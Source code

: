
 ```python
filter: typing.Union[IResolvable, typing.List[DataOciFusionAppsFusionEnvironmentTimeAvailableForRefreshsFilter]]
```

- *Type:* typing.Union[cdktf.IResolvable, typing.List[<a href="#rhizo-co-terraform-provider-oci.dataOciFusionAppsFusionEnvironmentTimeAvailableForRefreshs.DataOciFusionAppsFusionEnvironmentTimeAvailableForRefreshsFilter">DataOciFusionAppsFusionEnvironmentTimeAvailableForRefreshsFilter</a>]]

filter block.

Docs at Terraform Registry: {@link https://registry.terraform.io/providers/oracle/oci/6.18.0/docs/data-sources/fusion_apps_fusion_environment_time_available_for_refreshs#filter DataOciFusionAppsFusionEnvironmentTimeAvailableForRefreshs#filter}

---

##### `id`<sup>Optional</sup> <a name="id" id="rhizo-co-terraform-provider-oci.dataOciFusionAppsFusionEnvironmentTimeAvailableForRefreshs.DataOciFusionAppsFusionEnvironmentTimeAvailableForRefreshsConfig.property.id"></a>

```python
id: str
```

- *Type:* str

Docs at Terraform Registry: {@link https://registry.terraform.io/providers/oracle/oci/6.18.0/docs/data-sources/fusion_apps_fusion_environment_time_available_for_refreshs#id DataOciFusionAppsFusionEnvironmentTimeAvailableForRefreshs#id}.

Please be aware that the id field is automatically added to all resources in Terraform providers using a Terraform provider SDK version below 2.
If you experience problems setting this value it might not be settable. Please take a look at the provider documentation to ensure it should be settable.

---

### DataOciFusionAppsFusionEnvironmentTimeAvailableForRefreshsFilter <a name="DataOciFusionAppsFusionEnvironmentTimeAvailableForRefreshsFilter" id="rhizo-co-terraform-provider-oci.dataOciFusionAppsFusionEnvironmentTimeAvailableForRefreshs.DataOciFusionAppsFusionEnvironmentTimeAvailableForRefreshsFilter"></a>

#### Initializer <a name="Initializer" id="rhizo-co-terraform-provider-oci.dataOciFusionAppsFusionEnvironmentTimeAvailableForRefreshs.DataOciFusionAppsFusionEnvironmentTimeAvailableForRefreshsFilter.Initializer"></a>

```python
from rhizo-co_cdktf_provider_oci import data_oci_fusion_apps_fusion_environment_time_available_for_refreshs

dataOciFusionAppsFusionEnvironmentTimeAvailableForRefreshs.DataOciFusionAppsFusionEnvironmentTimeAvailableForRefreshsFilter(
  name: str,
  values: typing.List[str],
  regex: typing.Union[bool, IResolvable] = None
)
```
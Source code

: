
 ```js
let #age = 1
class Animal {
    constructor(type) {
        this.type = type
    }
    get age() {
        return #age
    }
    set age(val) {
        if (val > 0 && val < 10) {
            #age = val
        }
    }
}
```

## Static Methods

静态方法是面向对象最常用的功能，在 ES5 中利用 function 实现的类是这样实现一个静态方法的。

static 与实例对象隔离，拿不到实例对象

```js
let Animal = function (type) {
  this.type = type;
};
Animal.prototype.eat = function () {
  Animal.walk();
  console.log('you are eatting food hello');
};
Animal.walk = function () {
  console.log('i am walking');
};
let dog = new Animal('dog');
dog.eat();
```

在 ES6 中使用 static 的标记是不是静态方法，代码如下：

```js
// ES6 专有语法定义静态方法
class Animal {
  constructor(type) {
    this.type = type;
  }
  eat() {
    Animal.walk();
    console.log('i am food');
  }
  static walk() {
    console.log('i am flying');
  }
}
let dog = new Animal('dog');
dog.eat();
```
----
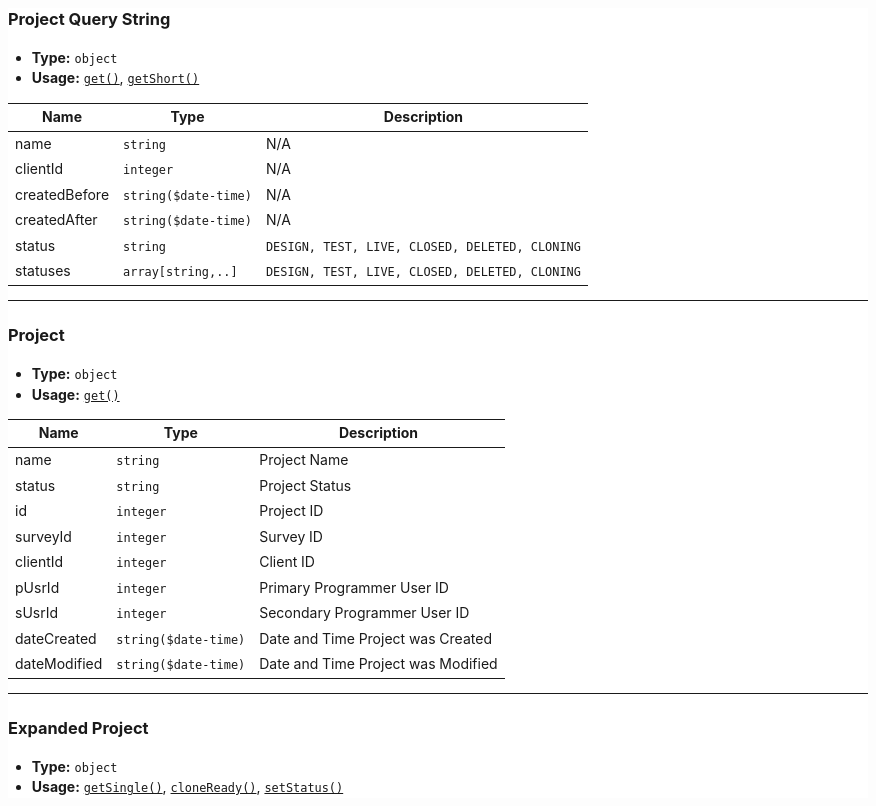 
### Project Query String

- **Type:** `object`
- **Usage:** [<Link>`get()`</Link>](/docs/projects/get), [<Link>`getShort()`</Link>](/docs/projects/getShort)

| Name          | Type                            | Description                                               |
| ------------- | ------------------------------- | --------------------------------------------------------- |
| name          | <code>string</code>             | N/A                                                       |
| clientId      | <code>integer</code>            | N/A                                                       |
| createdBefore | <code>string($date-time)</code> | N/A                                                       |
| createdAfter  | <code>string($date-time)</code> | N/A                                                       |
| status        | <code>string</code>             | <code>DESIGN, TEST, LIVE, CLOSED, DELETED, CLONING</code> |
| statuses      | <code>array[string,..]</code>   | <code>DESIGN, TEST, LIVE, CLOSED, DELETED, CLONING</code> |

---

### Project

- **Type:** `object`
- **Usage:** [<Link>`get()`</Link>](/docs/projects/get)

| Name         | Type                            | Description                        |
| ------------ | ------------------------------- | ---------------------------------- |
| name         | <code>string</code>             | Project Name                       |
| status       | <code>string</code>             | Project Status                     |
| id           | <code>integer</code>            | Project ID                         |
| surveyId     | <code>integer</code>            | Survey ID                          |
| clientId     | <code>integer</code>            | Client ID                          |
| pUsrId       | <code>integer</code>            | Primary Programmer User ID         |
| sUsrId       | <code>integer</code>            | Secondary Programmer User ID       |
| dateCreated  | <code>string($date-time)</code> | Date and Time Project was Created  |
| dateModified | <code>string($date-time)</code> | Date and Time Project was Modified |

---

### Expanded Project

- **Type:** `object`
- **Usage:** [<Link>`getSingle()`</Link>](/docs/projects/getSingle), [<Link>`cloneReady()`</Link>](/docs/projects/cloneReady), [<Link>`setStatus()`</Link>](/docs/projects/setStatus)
----
_Work request_: Copy each line of the listing that contains "Usage".

_Completed task_:
- **Usage:** [<Link>`get()`</Link>](/docs/projects/get), [<Link>`getShort()`</Link>](/docs/projects/getShort)
- **Usage:** [<Link>`get()`</Link>](/docs/projects/get)
- **Usage:** [<Link>`getSingle()`</Link>](/docs/projects/getSingle), [<Link>`cloneReady()`</Link>](/docs/projects/cloneReady), [<Link>`setStatus()`</Link>](/docs/projects/setStatus)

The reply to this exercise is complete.